Keep Your Eyes on Your Own Paper

I recently read an article by James Clear where he referenced a statement often heard in grade school: “Keep your eyes on your own paper.” He referred to the admonishment of not cheating. Clear pointed out the deeper message: “It doesn’t make a difference what the person next to you writes down for his answer. This is your race to run. It’s your assignment to complete. It’s your answer to create. How your paper compares to someone else’s is not the point. The point is to fill the paper with your work.” It’s the same as Hike Your Own Hike or Sticking to Your Path–your work, art, trip, journey, life is your own masterpiece, project, destination and adventure.

Keep your eyes on your own paper

The rebels in the classroom (ahem, like myself) would, once admonished, give a side glance to the room to see who had their head up with their eyes off their paper, or squirmed in their seats or dozed off in the back. I was also gathering information on how confident everyone looked as they took the test or quiz. Scanning the room is nothing but a comparison, which is the thief of joy. Whether or not someone is succeeding on the test, or whether they do it quickly or confidently, has nothing to do with my work. My test. My art.

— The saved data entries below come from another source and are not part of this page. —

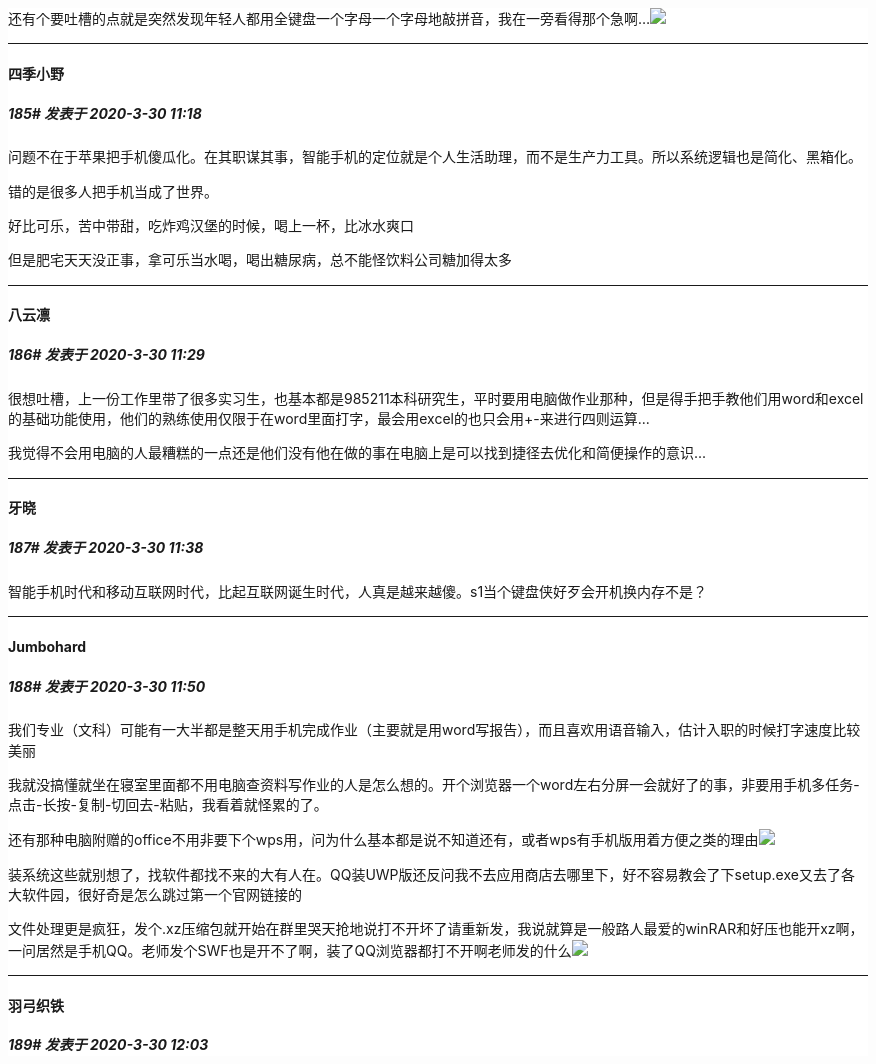 
还有个要吐槽的点就是突然发现年轻人都用全键盘一个字母一个字母地敲拼音，我在一旁看得那个急啊…<img src="https://static.saraba1st.com/image/smiley/face2017/038.png" referrerpolicy="no-referrer">


-----

####  四季小野  
##### 185#       发表于 2020-3-30 11:18


问题不在于苹果把手机傻瓜化。在其职谋其事，智能手机的定位就是个人生活助理，而不是生产力工具。所以系统逻辑也是简化、黑箱化。

错的是很多人把手机当成了世界。

好比可乐，苦中带甜，吃炸鸡汉堡的时候，喝上一杯，比冰水爽口

但是肥宅天天没正事，拿可乐当水喝，喝出糖尿病，总不能怪饮料公司糖加得太多


-----

####  八云凛  
##### 186#       发表于 2020-3-30 11:29


很想吐槽，上一份工作里带了很多实习生，也基本都是985211本科研究生，平时要用电脑做作业那种，但是得手把手教他们用word和excel的基础功能使用，他们的熟练使用仅限于在word里面打字，最会用excel的也只会用+-来进行四则运算...

我觉得不会用电脑的人最糟糕的一点还是他们没有他在做的事在电脑上是可以找到捷径去优化和简便操作的意识...


-----

####  牙晓  
##### 187#       发表于 2020-3-30 11:38


智能手机时代和移动互联网时代，比起互联网诞生时代，人真是越来越傻。s1当个键盘侠好歹会开机换内存不是？


-----

####  Jumbohard  
##### 188#       发表于 2020-3-30 11:50


我们专业（文科）可能有一大半都是整天用手机完成作业（主要就是用word写报告），而且喜欢用语音输入，估计入职的时候打字速度比较美丽

我就没搞懂就坐在寝室里面都不用电脑查资料写作业的人是怎么想的。开个浏览器一个word左右分屏一会就好了的事，非要用手机多任务-点击-长按-复制-切回去-粘贴，我看着就怪累的了。

还有那种电脑附赠的office不用非要下个wps用，问为什么基本都是说不知道还有，或者wps有手机版用着方便之类的理由<img src="https://static.saraba1st.com/image/smiley/face2017/130.png" referrerpolicy="no-referrer">

装系统这些就别想了，找软件都找不来的大有人在。QQ装UWP版还反问我不去应用商店去哪里下，好不容易教会了下setup.exe又去了各大软件园，很好奇是怎么跳过第一个官网链接的

文件处理更是疯狂，发个.xz压缩包就开始在群里哭天抢地说打不开坏了请重新发，我说就算是一般路人最爱的winRAR和好压也能开xz啊，一问居然是手机QQ。老师发个SWF也是开不了啊，装了QQ浏览器都打不开啊老师发的什么<img src="https://static.saraba1st.com/image/smiley/face2017/068.png" referrerpolicy="no-referrer">


-----

####  羽弓织铁  
##### 189#       发表于 2020-3-30 12:03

Here’s how to keep your eyes on your own paper:

Clean slate

As Clear wrote, “No matter what you spend your days doing, every morning you wake up and have a blank piece of paper to work with. You get to put your name at the top and fill it with your work.” The possibilities are endless. There is something magnificent about a clean slate. It’s like starting a new recipe and dicing the onions, sautéing them in the pan, moving forward with possibility. I can keep the onions raw, translucent or caramelized brown. It’s all up to me. I am the chef. I have the paint brush and I can make any stroke with any color I have. There is such power in possibility. And we get a new clean slate each morning and I have absolutely no idea what my neighbor is doing with their slate. It’s your clean slate. Use it for your art.

Don’t judge

As Clear wrote while he reflected on his own writing: “I thought this was a good article. Why don’t people seem to enjoy it? Or, I’ll feel like I wrote something average only to see it become the most popular post of the month. Regardless of the outcome, I’ve realized one thing: we are often terrible judges of our own work.” I can relate. I wrote a post on my father’s time in Korea a few weeks back. I thought it was a great post and yet it had barely 100 views. I wrote a post on Earnest Shackleton’s leadership style back in 2014 and it’s been viewed over 6,000 times. There is no telling who will like it or who won’t. We are terrible judges of our own work. I can remember leaving tests, finals or quizzes from elementary school through grad school and I was rarely good at determining how well I did on the test. Stay away from judging yourself – odds are you really don’t know anyway.

Ship it

In Seth Godin’s book Linchpin, he says: “The only purpose of starting is to finish, and while the projects we do are never really finished, they must ship.” I have to say that especially during test taking, I was without fail the first to leave the exam. If it was five students or two hundred, I was almost always the first to leave. I didn’t go back and double check or perhaps it’s my penchant for the $hitty first draft. I write, I create, I leave my art and ship. Put the pencil down and move on. Perfection is constricting. As Godin says, “Ship it.”

There is one you

Martha Graham was consoling Agnes de Mille about the randomness of success: “There is a vitality, a life force, an energy, a quickening that is translated through you into action, and because there is only one of you in all of time, this expression is unique. And if you block it, it will never exist through any other medium and it will be lost. The world will not have it. It is not your business to determine how good it is nor how valuable nor how it compares with other expressions. It is your business to keep it yours clearly and directly, to keep the channel open.” There is only one of you. Don’t let your art be lost. Keep going. Produce no matter what product, what art, what music. You are here for your unique ability to produce your unique product.

There is joy in being present with the process. Don’t focus on the end product. Or the end product of your neighbor or the runner next to you or the hiker in the next tent. It’s the journey, not the destination. Make your own art, whatever that may be, and be there in the process with your eyes on your own paper.